Not all physicians prescribe epinephrine for all food allergy diagnoses, although this is part of the treatment guidelines. In addition, research has shown many pediatricians are not adequately trained on how to use the epinephrine auto-injectors and don't feel comfortable showing patients how to use the devices.
Physicians need to be trained in the best practice guidelines and how to communicate these guidelines to patients, the authors said. They also suggest clinicians ask parents to restate information being presented.
"Physicians have to make sure the parents can repeat back the directions," Gupta said. "Parents may not be digesting all the information given to them in a short period of time."
The study included 859 parents from the Children's Memorial Hospital Food Allergy Questionnaire who had two visits a year with their children's physicians. Parents were recruited from around the Chicago metro area and interviewed by the Northwestern research staff.

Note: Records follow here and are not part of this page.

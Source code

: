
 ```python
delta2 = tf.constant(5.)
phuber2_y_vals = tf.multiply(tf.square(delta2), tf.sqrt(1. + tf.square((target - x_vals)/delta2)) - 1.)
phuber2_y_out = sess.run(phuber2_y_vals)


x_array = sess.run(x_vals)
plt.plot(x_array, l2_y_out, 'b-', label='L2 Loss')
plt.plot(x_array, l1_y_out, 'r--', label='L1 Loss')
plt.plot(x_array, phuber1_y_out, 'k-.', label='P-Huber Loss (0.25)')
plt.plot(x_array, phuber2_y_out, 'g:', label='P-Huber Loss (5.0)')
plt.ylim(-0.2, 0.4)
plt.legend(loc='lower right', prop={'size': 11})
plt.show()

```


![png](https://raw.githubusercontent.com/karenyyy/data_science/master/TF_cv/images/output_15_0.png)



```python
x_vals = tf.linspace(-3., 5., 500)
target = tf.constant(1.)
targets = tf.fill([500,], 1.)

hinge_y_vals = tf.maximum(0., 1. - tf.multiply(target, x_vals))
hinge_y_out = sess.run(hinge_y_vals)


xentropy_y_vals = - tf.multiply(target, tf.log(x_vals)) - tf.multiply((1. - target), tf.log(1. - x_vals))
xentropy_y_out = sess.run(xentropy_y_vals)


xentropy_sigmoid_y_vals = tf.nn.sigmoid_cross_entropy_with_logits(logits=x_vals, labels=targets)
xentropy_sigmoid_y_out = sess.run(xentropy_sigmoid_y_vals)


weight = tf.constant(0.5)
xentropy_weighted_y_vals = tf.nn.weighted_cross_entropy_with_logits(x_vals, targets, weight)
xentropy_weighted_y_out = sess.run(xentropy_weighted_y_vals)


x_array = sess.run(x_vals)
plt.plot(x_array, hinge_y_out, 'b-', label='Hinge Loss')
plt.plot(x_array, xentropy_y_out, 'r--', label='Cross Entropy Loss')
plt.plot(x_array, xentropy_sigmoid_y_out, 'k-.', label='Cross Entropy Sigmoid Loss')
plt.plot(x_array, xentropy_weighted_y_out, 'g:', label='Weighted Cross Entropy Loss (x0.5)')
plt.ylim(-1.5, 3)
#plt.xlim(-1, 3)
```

Other authors on the study include Jesse Blumenstock, Ashley Dyer, Bridget Smith, Xiaobin Wang and Jacqueline Pongracic.
The study was supported in part by Food Allergy Research and Education. The Chicago cohort (the parent study) is supported in part by the Bunning Family Food Allergy Project, the Chicago Community Trust, the Sacks Family Fund, and grants R56AI080627, R21AI088609 and U01AI090727 from the National Institute of Allergy and Infectious Diseases of the National Institutes of Health.